**WORK TO COMPLETE:**
Can you return the records below exactly as they stand, but only from the first line through the one with "Primeiro repositorio do"?

**SOURCE INFORMATION:**
══════════════════════════════

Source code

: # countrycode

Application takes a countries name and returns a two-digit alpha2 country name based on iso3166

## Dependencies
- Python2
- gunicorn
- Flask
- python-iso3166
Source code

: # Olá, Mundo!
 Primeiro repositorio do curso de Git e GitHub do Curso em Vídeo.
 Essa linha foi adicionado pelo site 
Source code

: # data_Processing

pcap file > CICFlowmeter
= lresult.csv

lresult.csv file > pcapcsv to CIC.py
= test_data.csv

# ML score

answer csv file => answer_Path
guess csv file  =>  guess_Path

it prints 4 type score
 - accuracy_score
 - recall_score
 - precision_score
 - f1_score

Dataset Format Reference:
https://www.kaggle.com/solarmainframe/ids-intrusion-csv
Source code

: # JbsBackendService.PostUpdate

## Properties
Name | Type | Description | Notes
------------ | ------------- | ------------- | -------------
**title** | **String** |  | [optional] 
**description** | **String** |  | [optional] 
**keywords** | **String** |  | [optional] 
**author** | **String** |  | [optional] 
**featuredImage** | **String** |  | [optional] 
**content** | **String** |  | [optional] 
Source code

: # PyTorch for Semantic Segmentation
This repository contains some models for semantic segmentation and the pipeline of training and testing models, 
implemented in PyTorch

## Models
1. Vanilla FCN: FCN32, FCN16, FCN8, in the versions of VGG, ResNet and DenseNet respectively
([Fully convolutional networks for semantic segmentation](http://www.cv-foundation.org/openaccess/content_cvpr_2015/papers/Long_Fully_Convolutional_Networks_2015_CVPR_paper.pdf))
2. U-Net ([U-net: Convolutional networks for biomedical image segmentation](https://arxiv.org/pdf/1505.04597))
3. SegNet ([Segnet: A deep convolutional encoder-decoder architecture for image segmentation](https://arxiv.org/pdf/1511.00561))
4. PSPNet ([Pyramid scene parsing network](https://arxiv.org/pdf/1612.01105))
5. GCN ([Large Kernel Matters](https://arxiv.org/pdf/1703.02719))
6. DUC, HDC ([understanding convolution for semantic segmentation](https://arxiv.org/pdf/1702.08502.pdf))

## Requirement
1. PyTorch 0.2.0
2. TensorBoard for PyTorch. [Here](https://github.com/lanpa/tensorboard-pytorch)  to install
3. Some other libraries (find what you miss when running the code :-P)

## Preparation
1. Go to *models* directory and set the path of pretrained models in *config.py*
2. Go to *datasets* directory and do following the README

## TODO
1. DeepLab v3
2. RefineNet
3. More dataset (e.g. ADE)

══════════════════════════════

**OUTPUT FOR THIS TASK:**
Source code

: # countrycode

Application takes a countries name and returns a two-digit alpha2 country name based on iso3166

## Dependencies
- Python2
- gunicorn
- Flask
- python-iso3166
Source code

: # Olá, Mundo!
 Primeiro repositorio do curso de Git e GitHub do Curso em Vídeo.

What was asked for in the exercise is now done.